Opinion
No. 2:20-cv-00720-JAM-EFB
08-25-2020
ORDER GRANTING PLAINTIFFS' MOTION TO REMAND
This matter is before the Court on Patrick and Casey Wilson's ("Plaintiffs") Motion to Remand. Mot. to Remand ("Mot."), ECF No. 9. FCA US, LLC and Sacramento Chrysler Dodge Jeep Ram (collectively "Defendants") filed an opposition to Plaintiffs' motion, Opp'n, ECF No. 12, to which Plaintiffs replied, Reply, ECF No. 13. After consideration of the parties' briefing on the motion and relevant legal authority, the Court GRANTS Plaintiffs' Motion to Remand.

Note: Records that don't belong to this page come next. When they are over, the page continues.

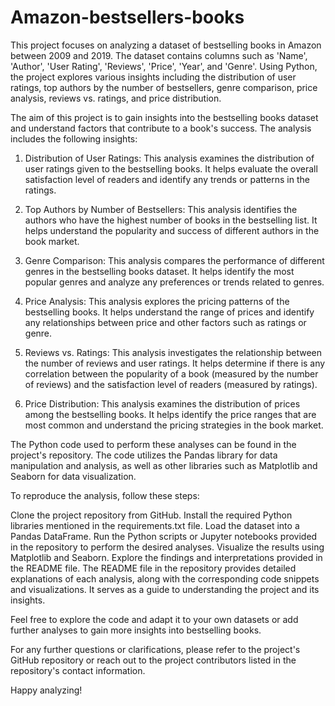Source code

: # Amazon-bestsellers-books
This project focuses on analyzing a dataset of bestselling books in Amazon between 2009 and 2019. The dataset contains columns such as 'Name', 'Author', 'User Rating', 'Reviews', 'Price', 'Year', and 'Genre'. Using Python, the project explores various insights including the distribution of user ratings, top authors by the number of bestsellers, genre comparison, price analysis, reviews vs. ratings, and price distribution.

The aim of this project is to gain insights into the bestselling books dataset and understand factors that contribute to a book's success. The analysis includes the following insights:

1. Distribution of User Ratings:
This analysis examines the distribution of user ratings given to the bestselling books. It helps evaluate the overall satisfaction level of readers and identify any trends or patterns in the ratings.

2. Top Authors by Number of Bestsellers:
This analysis identifies the authors who have the highest number of books in the bestselling list. It helps understand the popularity and success of different authors in the book market.

3. Genre Comparison:
This analysis compares the performance of different genres in the bestselling books dataset. It helps identify the most popular genres and analyze any preferences or trends related to genres.

4. Price Analysis:
This analysis explores the pricing patterns of the bestselling books. It helps understand the range of prices and identify any relationships between price and other factors such as ratings or genre.

5. Reviews vs. Ratings:
This analysis investigates the relationship between the number of reviews and user ratings. It helps determine if there is any correlation between the popularity of a book (measured by the number of reviews) and the satisfaction level of readers (measured by ratings).

6. Price Distribution:
This analysis examines the distribution of prices among the bestselling books. It helps identify the price ranges that are most common and understand the pricing strategies in the book market.

The Python code used to perform these analyses can be found in the project's repository. The code utilizes the Pandas library for data manipulation and analysis, as well as other libraries such as Matplotlib and Seaborn for data visualization.

To reproduce the analysis, follow these steps:

Clone the project repository from GitHub.
Install the required Python libraries mentioned in the requirements.txt file.
Load the dataset into a Pandas DataFrame.
Run the Python scripts or Jupyter notebooks provided in the repository to perform the desired analyses.
Visualize the results using Matplotlib and Seaborn.
Explore the findings and interpretations provided in the README file.
The README file in the repository provides detailed explanations of each analysis, along with the corresponding code snippets and visualizations. It serves as a guide to understanding the project and its insights.

Feel free to explore the code and adapt it to your own datasets or add further analyses to gain more insights into bestselling books.

For any further questions or clarifications, please refer to the project's GitHub repository or reach out to the project contributors listed in the repository's contact information.

Happy analyzing!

This motion was determined to be suitable for decision without oral argument. E.D. Cal. L.R. 230(g). The hearing was scheduled for July 28, 2020.
I. BACKGROUND
On January 16, 2017, Plaintiffs bought a 2017 Chrysler Pacifica. Compl. ¶ 8, ECF No. 1-1. FCA US, LLC, a corporation incorporated in Delaware with a principal place of business in Michigan, manufactured and/or distributed the Chrysler Pacifica. Compl. ¶ 8; Notice of Removal ¶ 28. Sacramento Chrysler, an LLC organized under Delaware law, see Exs. F-G to Mayo Decl., ECF No. 1-1, with a principal place of business in Sacramento, California, see Mot. at 15, owns, operates, and maintains automobile dealerships around Sacramento County. Compl. ¶ 5. Plaintiffs' newly-purchased minivan came with an express written warranty. Compl. ¶ 9. During the warranty period, Plaintiffs' minivan displayed several defects. Compl. ¶ 10. Defendants have failed to conform the minivan to the applicable express warranties, replace the minivan, or provide restitution. Compl. ¶¶ 27, 34, 42, 59.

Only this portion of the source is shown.